I've used the manufacturers recommended procedure to get the filter full of water and start it up, I've used a similar but somewhat different method I found on youtube specifically designed to rid any air from the filter, and I've tried my own method of filling up the main body of the filter with water then putting the top on, which is a little messy because of the displaced water, but it leaves little or no air inside. Then I hook it back up as normal, open the valve and start it up. In each case, though, over the next day or two, I end up with air back in the filter. Turning the filter this way and that and shaking it does cause it to expel some air from the output, but it doesn't noticeably affect the amount of air I can see inside the filter, and never gets rid of all of it.
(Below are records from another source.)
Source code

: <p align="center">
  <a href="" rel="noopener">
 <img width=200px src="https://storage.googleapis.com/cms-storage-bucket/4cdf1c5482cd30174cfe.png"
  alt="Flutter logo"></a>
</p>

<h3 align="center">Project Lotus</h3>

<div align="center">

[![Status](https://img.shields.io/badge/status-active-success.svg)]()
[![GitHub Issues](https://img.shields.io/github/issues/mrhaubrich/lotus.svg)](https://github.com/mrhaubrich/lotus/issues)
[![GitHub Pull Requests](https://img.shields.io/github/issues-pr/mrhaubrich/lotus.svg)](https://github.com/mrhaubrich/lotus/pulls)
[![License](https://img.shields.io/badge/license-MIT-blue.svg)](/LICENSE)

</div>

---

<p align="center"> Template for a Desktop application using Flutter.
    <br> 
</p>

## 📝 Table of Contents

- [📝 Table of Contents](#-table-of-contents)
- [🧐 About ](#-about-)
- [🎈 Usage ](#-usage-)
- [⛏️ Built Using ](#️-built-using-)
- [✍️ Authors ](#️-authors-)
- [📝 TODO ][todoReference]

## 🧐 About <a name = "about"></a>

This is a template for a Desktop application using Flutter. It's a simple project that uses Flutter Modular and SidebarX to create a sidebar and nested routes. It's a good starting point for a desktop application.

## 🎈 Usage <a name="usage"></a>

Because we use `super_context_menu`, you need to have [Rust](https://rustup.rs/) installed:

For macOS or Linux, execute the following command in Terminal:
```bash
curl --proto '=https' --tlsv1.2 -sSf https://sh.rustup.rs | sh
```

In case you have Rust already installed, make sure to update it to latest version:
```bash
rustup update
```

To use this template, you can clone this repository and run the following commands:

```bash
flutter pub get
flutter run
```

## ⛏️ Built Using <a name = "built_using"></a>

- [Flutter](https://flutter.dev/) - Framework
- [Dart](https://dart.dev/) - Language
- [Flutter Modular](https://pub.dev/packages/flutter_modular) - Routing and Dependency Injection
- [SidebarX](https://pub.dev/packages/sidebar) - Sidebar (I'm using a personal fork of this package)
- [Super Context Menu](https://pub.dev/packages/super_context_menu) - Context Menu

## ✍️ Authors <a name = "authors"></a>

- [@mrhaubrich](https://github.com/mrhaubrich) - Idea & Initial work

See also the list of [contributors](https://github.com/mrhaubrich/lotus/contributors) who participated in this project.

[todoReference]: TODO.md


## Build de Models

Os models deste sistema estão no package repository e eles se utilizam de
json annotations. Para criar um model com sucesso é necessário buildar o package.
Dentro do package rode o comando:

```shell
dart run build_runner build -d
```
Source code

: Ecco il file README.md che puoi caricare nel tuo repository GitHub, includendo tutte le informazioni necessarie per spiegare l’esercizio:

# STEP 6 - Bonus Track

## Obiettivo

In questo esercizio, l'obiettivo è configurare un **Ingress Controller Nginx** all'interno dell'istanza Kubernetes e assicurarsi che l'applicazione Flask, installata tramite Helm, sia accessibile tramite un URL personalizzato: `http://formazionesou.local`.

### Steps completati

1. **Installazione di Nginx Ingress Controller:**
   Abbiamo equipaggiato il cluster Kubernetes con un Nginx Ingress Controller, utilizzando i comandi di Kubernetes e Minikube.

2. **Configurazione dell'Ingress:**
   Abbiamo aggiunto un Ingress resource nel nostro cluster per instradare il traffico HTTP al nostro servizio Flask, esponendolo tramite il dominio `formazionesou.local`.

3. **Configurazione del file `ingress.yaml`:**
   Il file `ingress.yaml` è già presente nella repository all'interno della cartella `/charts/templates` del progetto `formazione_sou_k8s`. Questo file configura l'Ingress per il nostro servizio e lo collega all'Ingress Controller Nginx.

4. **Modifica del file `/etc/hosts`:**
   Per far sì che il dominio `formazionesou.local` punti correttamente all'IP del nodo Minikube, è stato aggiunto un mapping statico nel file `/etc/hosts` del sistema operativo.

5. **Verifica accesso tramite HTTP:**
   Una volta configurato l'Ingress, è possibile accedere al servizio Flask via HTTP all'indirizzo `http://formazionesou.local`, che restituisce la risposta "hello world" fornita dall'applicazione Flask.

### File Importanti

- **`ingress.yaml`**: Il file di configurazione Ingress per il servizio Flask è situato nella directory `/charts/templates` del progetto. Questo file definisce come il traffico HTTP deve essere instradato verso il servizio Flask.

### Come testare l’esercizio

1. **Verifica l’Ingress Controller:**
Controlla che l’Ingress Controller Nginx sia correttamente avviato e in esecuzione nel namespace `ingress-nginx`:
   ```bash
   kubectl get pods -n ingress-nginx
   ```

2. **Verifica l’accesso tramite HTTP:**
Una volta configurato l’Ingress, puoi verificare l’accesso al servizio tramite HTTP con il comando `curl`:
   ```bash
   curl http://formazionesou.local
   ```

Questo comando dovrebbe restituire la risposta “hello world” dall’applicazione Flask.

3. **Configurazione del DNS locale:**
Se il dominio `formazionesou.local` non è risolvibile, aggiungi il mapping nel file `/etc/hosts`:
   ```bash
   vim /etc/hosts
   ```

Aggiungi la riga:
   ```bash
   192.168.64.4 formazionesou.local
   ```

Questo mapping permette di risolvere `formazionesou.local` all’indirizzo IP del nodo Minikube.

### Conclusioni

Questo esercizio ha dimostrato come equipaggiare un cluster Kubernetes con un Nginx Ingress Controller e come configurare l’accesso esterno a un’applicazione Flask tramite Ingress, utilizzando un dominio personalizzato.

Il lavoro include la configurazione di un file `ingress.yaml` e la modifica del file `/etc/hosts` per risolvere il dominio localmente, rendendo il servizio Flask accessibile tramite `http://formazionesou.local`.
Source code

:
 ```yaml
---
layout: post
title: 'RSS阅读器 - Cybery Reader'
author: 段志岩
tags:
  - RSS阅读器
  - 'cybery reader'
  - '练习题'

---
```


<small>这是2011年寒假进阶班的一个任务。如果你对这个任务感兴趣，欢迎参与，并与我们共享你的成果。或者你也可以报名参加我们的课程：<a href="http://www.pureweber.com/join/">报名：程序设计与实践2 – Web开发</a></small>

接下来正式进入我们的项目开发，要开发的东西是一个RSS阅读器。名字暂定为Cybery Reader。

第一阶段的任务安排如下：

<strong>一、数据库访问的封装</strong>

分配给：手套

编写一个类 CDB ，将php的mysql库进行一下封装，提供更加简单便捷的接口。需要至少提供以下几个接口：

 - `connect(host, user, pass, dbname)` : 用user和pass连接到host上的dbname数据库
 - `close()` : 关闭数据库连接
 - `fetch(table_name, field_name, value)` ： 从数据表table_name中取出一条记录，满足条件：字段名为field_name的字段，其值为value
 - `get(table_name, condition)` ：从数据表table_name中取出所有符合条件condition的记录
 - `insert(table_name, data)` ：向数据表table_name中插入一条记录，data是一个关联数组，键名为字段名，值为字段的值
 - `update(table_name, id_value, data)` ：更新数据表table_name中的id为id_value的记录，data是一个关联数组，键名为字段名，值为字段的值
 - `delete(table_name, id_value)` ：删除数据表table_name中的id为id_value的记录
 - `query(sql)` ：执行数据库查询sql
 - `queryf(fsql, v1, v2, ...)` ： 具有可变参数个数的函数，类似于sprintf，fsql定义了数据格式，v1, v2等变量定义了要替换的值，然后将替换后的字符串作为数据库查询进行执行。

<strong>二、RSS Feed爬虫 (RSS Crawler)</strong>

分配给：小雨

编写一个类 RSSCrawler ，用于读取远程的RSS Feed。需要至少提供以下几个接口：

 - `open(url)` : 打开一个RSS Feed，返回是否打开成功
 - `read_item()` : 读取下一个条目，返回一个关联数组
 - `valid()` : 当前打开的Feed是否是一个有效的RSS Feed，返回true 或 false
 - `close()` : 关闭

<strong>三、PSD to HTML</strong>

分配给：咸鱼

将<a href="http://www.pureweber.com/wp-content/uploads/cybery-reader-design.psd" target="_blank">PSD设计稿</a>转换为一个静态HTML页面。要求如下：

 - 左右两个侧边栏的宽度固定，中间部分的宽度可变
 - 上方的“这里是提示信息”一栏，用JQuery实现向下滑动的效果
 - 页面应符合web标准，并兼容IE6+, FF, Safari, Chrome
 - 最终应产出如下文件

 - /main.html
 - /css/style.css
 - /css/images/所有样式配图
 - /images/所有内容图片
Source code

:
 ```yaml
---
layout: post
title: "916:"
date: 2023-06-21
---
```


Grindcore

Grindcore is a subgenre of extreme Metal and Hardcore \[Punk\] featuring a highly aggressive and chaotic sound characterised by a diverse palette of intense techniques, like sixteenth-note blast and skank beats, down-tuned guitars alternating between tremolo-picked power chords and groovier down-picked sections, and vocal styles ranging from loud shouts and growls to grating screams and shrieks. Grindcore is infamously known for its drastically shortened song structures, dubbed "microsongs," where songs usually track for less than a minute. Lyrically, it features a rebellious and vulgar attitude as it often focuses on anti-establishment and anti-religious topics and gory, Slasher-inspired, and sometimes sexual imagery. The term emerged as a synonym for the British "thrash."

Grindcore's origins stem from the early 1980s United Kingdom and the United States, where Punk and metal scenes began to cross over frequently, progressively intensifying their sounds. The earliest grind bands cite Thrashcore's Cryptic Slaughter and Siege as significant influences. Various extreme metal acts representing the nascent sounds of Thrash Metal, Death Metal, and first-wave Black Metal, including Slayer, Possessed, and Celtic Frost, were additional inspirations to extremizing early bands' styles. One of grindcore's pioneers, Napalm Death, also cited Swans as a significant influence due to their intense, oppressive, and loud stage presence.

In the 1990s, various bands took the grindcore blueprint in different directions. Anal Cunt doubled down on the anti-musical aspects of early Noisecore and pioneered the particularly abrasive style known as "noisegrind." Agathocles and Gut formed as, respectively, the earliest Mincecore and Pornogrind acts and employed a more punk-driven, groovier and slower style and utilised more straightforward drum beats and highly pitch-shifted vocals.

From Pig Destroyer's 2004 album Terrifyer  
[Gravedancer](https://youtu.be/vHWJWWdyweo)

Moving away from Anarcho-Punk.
The filter works fine other than this, it's really more an issue of the extra noise and the fact that the air just shouldn't be there. Anyone have any thoughts, experience, or advice?


----------



## grogan (Jan 23, 2011)

Hmmm sounds like there could be a leak on the intake side of things allowing the filter to suck air. Sometimes a small leak in the intake wont even leak water so they can be hard to find. Try turning it off and look for leaks. My eheim is doing the same thing and I still havent been able to find the culprit. It is especially frustrating in my planted aquarium because uncontrolled o2 at the wrong times will allow my precious CO2 to escape. Good luck.


----------



## emc7 (Jul 23, 2005)

My magnum 350s do this. The fix is usually a new o-ring and/or a little grease on the seal but it could also be in a valve. Check all the connections.


----------